* [Saved entries]

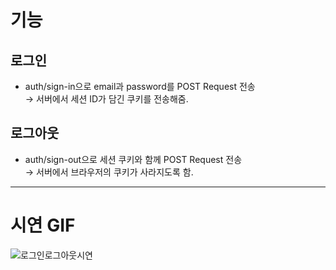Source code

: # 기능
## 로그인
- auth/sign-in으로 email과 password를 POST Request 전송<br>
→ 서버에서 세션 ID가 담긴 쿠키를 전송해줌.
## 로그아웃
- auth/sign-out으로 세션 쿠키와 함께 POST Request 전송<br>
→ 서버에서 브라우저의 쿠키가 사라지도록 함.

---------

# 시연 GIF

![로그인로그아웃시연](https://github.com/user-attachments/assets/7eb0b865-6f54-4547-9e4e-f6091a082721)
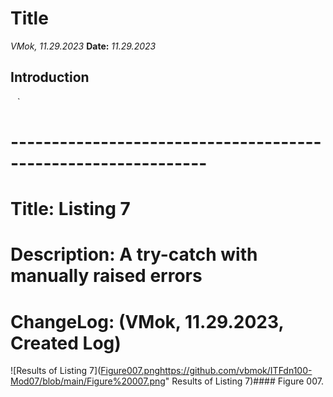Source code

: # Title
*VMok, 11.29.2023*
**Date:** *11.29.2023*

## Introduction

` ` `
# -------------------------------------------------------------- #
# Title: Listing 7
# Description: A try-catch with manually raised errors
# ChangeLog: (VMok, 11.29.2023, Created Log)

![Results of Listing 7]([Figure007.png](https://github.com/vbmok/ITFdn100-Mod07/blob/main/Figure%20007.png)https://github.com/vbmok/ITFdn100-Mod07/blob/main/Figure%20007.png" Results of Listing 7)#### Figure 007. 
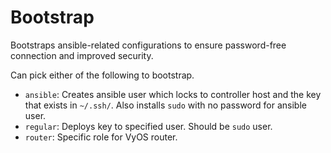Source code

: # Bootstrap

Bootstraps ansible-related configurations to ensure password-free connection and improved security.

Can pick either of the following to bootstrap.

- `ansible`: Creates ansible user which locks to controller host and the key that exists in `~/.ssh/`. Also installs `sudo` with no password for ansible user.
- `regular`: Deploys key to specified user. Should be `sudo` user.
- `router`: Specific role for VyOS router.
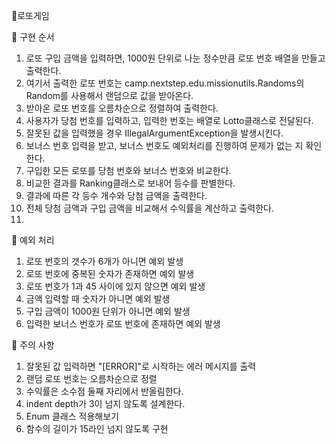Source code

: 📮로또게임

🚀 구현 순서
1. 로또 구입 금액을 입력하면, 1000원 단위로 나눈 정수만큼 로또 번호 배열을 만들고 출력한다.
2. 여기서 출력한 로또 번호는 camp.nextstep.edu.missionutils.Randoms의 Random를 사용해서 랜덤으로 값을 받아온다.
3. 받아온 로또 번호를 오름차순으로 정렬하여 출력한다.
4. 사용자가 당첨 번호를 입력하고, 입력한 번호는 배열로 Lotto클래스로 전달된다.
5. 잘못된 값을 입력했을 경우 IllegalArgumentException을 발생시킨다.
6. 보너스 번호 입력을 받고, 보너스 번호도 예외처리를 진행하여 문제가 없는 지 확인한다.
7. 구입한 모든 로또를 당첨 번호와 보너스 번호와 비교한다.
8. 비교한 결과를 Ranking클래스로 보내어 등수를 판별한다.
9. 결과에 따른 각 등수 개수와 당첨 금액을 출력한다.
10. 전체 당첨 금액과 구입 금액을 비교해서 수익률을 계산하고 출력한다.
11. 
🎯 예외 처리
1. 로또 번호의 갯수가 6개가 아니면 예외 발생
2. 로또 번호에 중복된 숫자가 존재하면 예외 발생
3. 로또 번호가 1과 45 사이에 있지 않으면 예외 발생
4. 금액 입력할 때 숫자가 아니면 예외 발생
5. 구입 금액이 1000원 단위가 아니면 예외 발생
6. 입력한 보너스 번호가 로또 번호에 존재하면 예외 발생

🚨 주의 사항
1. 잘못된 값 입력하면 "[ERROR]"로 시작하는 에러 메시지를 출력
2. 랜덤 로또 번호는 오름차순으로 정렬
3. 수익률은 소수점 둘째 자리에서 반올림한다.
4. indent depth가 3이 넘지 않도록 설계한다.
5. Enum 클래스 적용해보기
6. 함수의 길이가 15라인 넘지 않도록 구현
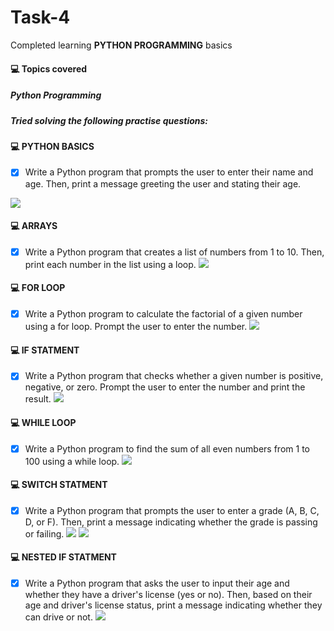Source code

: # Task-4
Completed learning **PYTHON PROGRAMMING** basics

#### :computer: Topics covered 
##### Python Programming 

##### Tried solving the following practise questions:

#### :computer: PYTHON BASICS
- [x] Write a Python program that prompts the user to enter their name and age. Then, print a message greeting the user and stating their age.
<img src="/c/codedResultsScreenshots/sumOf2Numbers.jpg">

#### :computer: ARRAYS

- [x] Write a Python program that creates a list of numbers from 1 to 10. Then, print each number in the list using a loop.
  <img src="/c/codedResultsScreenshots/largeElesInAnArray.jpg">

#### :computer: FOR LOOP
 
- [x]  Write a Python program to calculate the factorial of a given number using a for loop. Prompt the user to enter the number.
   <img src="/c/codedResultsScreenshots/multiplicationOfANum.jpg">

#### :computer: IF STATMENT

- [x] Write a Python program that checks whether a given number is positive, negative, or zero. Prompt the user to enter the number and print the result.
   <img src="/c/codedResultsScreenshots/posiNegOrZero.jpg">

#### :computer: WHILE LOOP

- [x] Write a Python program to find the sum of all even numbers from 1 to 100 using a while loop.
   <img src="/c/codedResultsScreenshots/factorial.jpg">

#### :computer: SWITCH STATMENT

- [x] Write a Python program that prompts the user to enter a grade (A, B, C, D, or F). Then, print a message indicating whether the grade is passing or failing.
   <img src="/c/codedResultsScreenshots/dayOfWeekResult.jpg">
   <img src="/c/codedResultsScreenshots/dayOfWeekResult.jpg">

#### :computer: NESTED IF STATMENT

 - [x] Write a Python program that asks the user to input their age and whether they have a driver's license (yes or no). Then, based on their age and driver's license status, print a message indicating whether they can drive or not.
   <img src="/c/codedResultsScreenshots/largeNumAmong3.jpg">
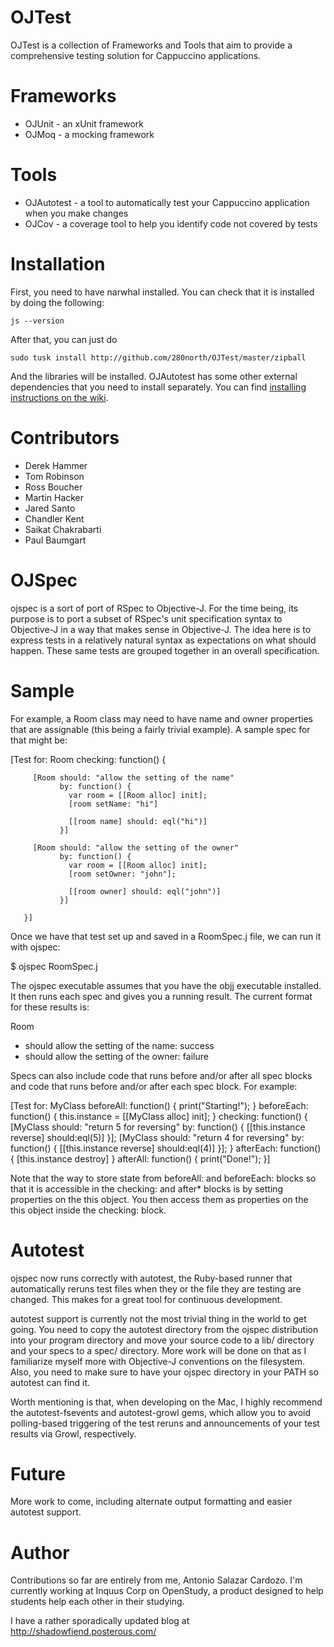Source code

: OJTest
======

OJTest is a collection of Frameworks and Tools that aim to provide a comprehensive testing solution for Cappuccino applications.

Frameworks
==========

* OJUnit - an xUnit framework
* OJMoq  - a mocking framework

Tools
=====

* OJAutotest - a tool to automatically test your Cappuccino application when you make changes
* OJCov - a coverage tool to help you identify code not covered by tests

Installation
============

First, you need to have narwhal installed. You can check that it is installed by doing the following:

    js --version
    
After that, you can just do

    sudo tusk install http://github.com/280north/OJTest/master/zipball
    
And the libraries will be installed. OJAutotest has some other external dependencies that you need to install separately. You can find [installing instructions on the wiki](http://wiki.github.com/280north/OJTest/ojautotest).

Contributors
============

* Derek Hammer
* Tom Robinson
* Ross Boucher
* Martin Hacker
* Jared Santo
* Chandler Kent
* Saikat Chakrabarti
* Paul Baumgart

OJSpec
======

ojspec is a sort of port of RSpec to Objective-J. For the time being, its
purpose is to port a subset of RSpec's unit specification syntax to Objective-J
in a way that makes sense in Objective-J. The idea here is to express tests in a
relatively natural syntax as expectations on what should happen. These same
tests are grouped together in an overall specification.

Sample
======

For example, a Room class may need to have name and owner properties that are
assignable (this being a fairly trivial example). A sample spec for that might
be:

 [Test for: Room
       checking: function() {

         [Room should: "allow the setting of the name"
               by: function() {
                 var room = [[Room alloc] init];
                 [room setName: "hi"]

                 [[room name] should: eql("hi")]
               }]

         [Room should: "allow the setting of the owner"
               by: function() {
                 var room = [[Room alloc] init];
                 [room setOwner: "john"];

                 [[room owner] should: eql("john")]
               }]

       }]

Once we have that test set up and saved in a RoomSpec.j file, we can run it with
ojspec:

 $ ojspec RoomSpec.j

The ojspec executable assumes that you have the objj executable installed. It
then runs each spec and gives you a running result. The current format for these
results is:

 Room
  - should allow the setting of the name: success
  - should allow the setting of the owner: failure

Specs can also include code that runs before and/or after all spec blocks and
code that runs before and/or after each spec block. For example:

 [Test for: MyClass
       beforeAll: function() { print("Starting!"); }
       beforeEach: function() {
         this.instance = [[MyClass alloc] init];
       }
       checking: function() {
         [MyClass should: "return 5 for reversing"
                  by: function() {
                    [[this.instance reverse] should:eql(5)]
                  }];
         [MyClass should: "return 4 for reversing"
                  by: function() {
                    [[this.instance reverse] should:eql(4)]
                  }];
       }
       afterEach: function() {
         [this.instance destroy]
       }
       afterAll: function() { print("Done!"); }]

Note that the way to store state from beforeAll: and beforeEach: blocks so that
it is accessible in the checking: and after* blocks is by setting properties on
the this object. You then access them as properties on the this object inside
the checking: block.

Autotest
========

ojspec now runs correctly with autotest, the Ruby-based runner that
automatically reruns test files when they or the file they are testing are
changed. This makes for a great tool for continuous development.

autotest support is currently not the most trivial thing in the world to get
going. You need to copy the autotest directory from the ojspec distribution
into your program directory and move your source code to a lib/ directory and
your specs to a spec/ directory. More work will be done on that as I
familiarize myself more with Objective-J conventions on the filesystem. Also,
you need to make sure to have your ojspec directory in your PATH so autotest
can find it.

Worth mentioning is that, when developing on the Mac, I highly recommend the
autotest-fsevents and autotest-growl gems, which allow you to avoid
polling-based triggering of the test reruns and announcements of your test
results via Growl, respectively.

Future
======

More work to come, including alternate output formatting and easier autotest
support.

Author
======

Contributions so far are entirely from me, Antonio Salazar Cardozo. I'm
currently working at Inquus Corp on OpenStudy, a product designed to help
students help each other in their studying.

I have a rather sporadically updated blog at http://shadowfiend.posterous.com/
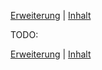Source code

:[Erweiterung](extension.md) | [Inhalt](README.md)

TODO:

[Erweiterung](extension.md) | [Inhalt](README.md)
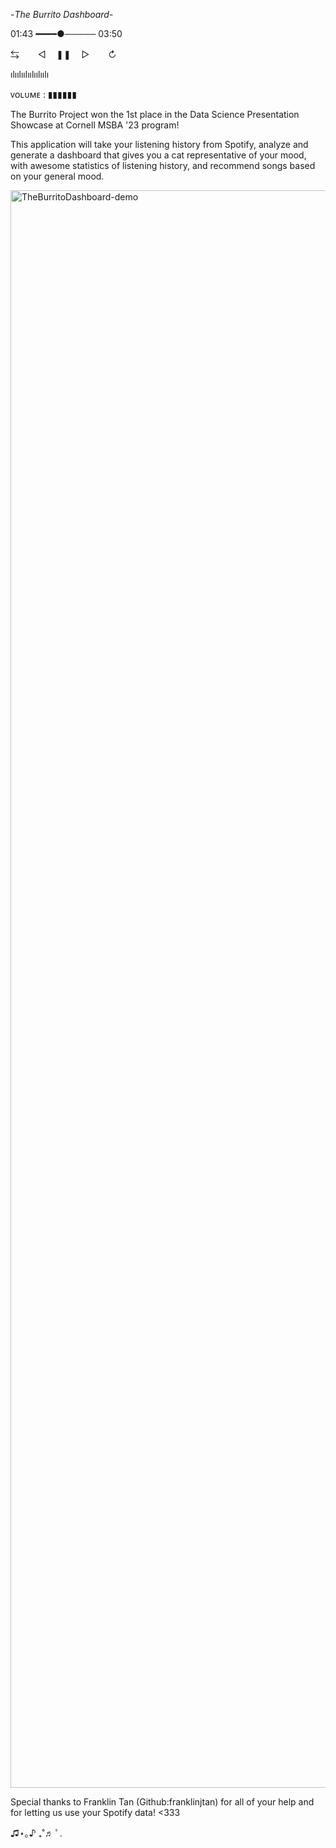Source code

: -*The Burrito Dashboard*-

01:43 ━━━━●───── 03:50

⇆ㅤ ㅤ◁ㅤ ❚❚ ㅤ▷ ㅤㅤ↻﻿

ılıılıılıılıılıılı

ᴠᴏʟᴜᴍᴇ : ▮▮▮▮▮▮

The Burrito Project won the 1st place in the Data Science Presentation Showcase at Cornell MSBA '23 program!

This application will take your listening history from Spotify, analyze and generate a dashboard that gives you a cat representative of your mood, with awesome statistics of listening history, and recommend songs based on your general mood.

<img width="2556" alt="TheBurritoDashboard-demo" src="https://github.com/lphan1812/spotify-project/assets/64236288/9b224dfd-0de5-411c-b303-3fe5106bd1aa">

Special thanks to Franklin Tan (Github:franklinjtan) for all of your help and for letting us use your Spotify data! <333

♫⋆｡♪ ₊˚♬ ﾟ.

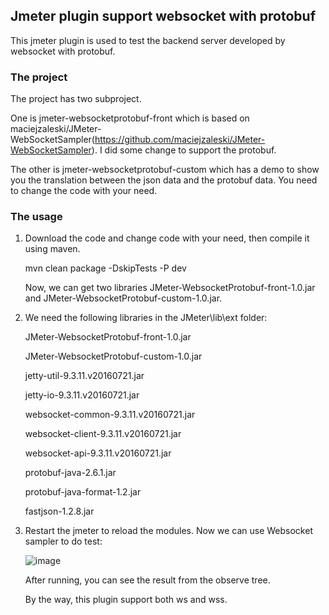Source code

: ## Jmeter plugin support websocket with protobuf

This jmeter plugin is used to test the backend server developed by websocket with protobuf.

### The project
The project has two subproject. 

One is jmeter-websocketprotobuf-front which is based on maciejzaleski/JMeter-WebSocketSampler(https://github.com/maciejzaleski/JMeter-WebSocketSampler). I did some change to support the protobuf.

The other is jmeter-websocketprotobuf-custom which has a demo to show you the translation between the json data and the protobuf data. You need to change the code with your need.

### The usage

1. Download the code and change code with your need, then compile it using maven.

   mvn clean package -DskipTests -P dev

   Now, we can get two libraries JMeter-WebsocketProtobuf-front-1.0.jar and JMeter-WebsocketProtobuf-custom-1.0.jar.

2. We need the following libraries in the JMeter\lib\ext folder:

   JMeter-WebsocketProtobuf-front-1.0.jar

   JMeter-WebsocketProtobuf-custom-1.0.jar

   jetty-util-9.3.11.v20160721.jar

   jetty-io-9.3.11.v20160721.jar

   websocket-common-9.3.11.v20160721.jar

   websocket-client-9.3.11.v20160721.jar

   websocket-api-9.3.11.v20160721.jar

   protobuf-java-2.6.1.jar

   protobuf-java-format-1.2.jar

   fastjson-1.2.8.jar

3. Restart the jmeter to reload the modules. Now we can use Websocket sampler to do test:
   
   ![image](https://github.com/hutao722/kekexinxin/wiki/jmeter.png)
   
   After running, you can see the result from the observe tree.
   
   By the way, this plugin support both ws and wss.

* [Exercise instructions]
Go to the line with "the checking: block." in the entries above and repeat every line from there through the line with "into your program", exactly and with no other text.

* [Expected answer]
the checking: block.

Autotest
========

ojspec now runs correctly with autotest, the Ruby-based runner that
automatically reruns test files when they or the file they are testing are
changed. This makes for a great tool for continuous development.

autotest support is currently not the most trivial thing in the world to get
going. You need to copy the autotest directory from the ojspec distribution
into your program directory and move your source code to a lib/ directory and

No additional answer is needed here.